Well, formal hypnosis (the type you might see happening in a hypnotherapists office or at a stage show) is a process. It’s a process of harnessing a persons natural deeper neuro-cognitive processes through which they shape our everyday experience. Here is a definition that serves:
“Hypnosis is the use of language and communication to direct attention, lead cognition and seed ideas for the purpose of leading a person into an altered perception of reality.” So this is what a hypnotist really does through their rituals and suggestions.
But what is really useful to know is that we are doing this to ourselves, all day everyday. Shaping our own perception and experience through our internal communication and processing. Understand this and harness it and you can transform your life for the better in so many ways.
Be careful what you say to yourself… you might just be listening!
2. We Co-create our Experience of Reality There is an old Zen Koan hat asks “Who is the great magician that makes the grass green?”

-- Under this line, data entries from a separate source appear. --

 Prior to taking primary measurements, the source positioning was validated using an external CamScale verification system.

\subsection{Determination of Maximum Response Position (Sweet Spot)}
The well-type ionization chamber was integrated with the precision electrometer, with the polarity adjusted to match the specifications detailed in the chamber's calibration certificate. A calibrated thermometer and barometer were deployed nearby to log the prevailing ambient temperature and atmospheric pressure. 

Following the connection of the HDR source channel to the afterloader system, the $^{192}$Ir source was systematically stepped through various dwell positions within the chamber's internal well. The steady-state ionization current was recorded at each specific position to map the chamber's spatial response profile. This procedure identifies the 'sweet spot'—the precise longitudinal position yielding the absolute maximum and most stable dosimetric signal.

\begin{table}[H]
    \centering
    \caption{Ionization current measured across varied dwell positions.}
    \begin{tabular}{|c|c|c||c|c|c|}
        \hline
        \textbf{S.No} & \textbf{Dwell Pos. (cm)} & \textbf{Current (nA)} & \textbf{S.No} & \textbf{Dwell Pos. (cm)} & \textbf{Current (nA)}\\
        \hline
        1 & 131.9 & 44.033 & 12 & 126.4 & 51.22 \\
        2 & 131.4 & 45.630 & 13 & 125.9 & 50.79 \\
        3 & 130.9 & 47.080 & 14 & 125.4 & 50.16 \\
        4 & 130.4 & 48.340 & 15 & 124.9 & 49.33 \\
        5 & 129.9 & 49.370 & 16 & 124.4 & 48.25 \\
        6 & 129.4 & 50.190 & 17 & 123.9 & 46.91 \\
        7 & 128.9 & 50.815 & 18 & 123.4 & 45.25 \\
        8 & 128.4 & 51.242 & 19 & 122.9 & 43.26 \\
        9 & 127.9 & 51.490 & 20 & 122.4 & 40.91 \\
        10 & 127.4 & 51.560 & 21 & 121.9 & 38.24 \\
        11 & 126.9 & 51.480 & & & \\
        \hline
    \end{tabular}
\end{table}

What we perceive as the world around us is not really the world around us, it is the world as it occurs to us. Sure there is something out there — an erratically ambiguous and ceaselessly flowing quantum soup — but we do not get to experience or ‘know’ it directly.
Through our senses and meaning making processes we take the raw data presented to our senses and shape it into experience. WE do this (albeit unconsciously). WE are the magicians that make the grass green as without our acts of perception, there are no images or sounds, only light waves and sound waves.
If this seems a little abstract, remember our perceptions inform (drive even) our behaviour and responses, and that it is not just our perception of the physical world we are are co-creating, it is also our perceptions of our social world.
Think about your emotions — they are driven by your perceptions. Think about your reactions — they are driven by your perceptions. Think about the choices you see in life — they are driven by your perceptions.
By coming to understand HOW you are perceiving, you can get begin to re pattern your habits of perception, leading to new emotional and behavioural responses and new options and choices.
3. You are not who you think you are (you are who you are becoming) People are patterned — they walk the way they walk, talk the way they talk and think the way they think. Now, we end up patterned for a reason — so that we can get on with being and doing in the world without having to think too much or expend too much time and energy on everyday living. So mostly, our patterns serve us.
The problem comes about when we find that we have developed patterns of behaviour and response that are undermining us in living our lives as we would like to. Phobias, anxieties, overwhelming emotional responses, fears etc. And we all do this… We all end up having unconsciously (through our process of learning and growing through our ‘formative years’).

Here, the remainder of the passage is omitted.